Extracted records
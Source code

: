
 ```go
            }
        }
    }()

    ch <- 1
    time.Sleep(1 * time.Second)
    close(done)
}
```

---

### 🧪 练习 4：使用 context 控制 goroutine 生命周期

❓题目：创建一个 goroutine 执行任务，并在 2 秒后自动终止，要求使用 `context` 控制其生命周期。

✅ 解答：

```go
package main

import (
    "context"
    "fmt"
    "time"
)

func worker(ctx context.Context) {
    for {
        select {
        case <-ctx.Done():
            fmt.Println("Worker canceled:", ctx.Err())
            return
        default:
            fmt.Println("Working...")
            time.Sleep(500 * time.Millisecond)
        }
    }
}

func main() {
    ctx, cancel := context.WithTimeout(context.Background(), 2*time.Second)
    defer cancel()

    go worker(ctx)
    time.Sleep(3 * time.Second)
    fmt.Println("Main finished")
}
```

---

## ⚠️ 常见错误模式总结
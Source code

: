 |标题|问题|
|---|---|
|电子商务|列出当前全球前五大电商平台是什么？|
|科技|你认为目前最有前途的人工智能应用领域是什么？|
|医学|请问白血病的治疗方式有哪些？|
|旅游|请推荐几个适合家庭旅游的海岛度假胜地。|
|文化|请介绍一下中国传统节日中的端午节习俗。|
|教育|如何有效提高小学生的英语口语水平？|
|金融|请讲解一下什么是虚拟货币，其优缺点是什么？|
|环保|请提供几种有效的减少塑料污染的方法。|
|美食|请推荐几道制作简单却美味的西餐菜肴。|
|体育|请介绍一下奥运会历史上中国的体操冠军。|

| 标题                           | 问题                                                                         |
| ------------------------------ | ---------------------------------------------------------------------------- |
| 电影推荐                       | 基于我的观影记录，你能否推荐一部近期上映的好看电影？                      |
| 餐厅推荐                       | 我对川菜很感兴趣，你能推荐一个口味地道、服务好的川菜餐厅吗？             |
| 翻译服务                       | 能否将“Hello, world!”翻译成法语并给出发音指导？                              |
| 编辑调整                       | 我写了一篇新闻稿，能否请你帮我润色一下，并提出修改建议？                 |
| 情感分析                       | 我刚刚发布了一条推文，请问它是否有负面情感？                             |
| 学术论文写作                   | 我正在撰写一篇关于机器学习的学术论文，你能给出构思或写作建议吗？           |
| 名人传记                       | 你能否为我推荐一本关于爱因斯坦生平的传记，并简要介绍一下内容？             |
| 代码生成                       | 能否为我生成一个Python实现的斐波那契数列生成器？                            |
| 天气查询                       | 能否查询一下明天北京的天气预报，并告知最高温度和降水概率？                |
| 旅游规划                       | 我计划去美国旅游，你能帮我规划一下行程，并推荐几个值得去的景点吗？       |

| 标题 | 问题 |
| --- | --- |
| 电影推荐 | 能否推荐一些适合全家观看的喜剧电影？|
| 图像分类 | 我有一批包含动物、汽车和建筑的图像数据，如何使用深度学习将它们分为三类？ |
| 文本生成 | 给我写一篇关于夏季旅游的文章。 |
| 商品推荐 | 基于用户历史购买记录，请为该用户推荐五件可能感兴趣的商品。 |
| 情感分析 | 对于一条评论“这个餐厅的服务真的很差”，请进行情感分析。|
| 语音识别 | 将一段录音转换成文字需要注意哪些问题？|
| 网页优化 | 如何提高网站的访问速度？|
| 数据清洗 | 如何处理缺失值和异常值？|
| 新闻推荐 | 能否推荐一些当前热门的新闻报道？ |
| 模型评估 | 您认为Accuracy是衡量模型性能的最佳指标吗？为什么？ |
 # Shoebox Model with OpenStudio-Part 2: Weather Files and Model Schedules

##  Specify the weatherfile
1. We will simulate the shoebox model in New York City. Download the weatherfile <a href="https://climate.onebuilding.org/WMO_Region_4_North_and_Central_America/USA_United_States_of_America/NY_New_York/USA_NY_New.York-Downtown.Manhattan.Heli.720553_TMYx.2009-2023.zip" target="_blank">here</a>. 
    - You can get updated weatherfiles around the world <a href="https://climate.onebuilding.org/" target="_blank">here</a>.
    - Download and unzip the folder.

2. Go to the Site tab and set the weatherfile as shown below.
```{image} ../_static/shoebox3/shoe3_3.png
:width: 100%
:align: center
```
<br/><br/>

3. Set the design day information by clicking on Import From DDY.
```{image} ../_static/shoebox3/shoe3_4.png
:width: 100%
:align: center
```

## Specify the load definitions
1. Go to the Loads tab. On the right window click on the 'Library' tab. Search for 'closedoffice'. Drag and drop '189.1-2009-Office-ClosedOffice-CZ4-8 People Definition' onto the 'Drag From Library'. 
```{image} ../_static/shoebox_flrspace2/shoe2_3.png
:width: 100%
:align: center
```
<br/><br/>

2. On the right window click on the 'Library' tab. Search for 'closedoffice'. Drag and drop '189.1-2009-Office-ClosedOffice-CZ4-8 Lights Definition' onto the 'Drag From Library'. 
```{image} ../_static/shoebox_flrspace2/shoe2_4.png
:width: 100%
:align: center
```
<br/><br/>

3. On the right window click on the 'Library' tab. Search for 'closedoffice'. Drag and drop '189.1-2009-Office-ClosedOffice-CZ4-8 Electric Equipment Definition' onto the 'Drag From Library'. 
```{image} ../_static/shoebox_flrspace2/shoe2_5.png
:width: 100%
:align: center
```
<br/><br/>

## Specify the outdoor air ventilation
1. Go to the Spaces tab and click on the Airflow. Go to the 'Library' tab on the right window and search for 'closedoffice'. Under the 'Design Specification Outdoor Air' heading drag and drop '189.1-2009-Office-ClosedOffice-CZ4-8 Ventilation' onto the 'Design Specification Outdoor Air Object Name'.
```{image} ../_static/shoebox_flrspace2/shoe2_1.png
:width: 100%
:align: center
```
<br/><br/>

YOUR INSTRUCTIONS - Would you transcribe every entry exactly, leaving nothing out?

ANSWER -
Source code

:
 ```go
            }
        }
    }()

    ch <- 1
    time.Sleep(1 * time.Second)
    close(done)
}
```

---

### 🧪 练习 4：使用 context 控制 goroutine 生命周期

❓题目：创建一个 goroutine 执行任务，并在 2 秒后自动终止，要求使用 `context` 控制其生命周期。

✅ 解答：

```go
package main

import (
    "context"
    "fmt"
    "time"
)

func worker(ctx context.Context) {
    for {
        select {
        case <-ctx.Done():
            fmt.Println("Worker canceled:", ctx.Err())
            return
        default:
            fmt.Println("Working...")
            time.Sleep(500 * time.Millisecond)
        }
    }
}

func main() {
    ctx, cancel := context.WithTimeout(context.Background(), 2*time.Second)
    defer cancel()

    go worker(ctx)
    time.Sleep(3 * time.Second)
    fmt.Println("Main finished")
}
```

---

## ⚠️ 常见错误模式总结
Source code

: |标题|问题|
|---|---|
|电子商务|列出当前全球前五大电商平台是什么？|
|科技|你认为目前最有前途的人工智能应用领域是什么？|
|医学|请问白血病的治疗方式有哪些？|
|旅游|请推荐几个适合家庭旅游的海岛度假胜地。|
|文化|请介绍一下中国传统节日中的端午节习俗。|
|教育|如何有效提高小学生的英语口语水平？|
|金融|请讲解一下什么是虚拟货币，其优缺点是什么？|
|环保|请提供几种有效的减少塑料污染的方法。|
|美食|请推荐几道制作简单却美味的西餐菜肴。|
|体育|请介绍一下奥运会历史上中国的体操冠军。|

| 标题                           | 问题                                                                         |
| ------------------------------ | ---------------------------------------------------------------------------- |
| 电影推荐                       | 基于我的观影记录，你能否推荐一部近期上映的好看电影？                      |
| 餐厅推荐                       | 我对川菜很感兴趣，你能推荐一个口味地道、服务好的川菜餐厅吗？             |
| 翻译服务                       | 能否将“Hello, world!”翻译成法语并给出发音指导？                              |
| 编辑调整                       | 我写了一篇新闻稿，能否请你帮我润色一下，并提出修改建议？                 |
| 情感分析                       | 我刚刚发布了一条推文，请问它是否有负面情感？                             |
| 学术论文写作                   | 我正在撰写一篇关于机器学习的学术论文，你能给出构思或写作建议吗？           |
| 名人传记                       | 你能否为我推荐一本关于爱因斯坦生平的传记，并简要介绍一下内容？             |
| 代码生成                       | 能否为我生成一个Python实现的斐波那契数列生成器？                            |
| 天气查询                       | 能否查询一下明天北京的天气预报，并告知最高温度和降水概率？                |
| 旅游规划                       | 我计划去美国旅游，你能帮我规划一下行程，并推荐几个值得去的景点吗？       |

| 标题 | 问题 |
| --- | --- |
| 电影推荐 | 能否推荐一些适合全家观看的喜剧电影？|
| 图像分类 | 我有一批包含动物、汽车和建筑的图像数据，如何使用深度学习将它们分为三类？ |
| 文本生成 | 给我写一篇关于夏季旅游的文章。 |
| 商品推荐 | 基于用户历史购买记录，请为该用户推荐五件可能感兴趣的商品。 |
| 情感分析 | 对于一条评论“这个餐厅的服务真的很差”，请进行情感分析。|
| 语音识别 | 将一段录音转换成文字需要注意哪些问题？|
| 网页优化 | 如何提高网站的访问速度？|
| 数据清洗 | 如何处理缺失值和异常值？|
| 新闻推荐 | 能否推荐一些当前热门的新闻报道？ |
| 模型评估 | 您认为Accuracy是衡量模型性能的最佳指标吗？为什么？ |
 # Shoebox Model with OpenStudio-Part 2: Weather Files and Model Schedules

##  Specify the weatherfile
1. We will simulate the shoebox model in New York City. Download the weatherfile <a href="https://climate.onebuilding.org/WMO_Region_4_North_and_Central_America/USA_United_States_of_America/NY_New_York/USA_NY_New.York-Downtown.Manhattan.Heli.720553_TMYx.2009-2023.zip" target="_blank">here</a>. 
    - You can get updated weatherfiles around the world <a href="https://climate.onebuilding.org/" target="_blank">here</a>.
    - Download and unzip the folder.

2. Go to the Site tab and set the weatherfile as shown below.
```{image} ../_static/shoebox3/shoe3_3.png
:width: 100%
:align: center
```
<br/><br/>

3. Set the design day information by clicking on Import From DDY.
```{image} ../_static/shoebox3/shoe3_4.png
:width: 100%
:align: center
```

## Specify the load definitions
1. Go to the Loads tab. On the right window click on the 'Library' tab. Search for 'closedoffice'. Drag and drop '189.1-2009-Office-ClosedOffice-CZ4-8 People Definition' onto the 'Drag From Library'. 
```{image} ../_static/shoebox_flrspace2/shoe2_3.png
:width: 100%
:align: center
```
<br/><br/>

2. On the right window click on the 'Library' tab. Search for 'closedoffice'. Drag and drop '189.1-2009-Office-ClosedOffice-CZ4-8 Lights Definition' onto the 'Drag From Library'. 
```{image} ../_static/shoebox_flrspace2/shoe2_4.png
:width: 100%
:align: center
```
<br/><br/>

3. On the right window click on the 'Library' tab. Search for 'closedoffice'. Drag and drop '189.1-2009-Office-ClosedOffice-CZ4-8 Electric Equipment Definition' onto the 'Drag From Library'. 
```{image} ../_static/shoebox_flrspace2/shoe2_5.png
:width: 100%
:align: center
```
<br/><br/>

## Specify the outdoor air ventilation
1. Go to the Spaces tab and click on the Airflow. Go to the 'Library' tab on the right window and search for 'closedoffice'. Under the 'Design Specification Outdoor Air' heading drag and drop '189.1-2009-Office-ClosedOffice-CZ4-8 Ventilation' onto the 'Design Specification Outdoor Air Object Name'.
```{image} ../_static/shoebox_flrspace2/shoe2_1.png
:width: 100%
:align: center
```
<br/><br/>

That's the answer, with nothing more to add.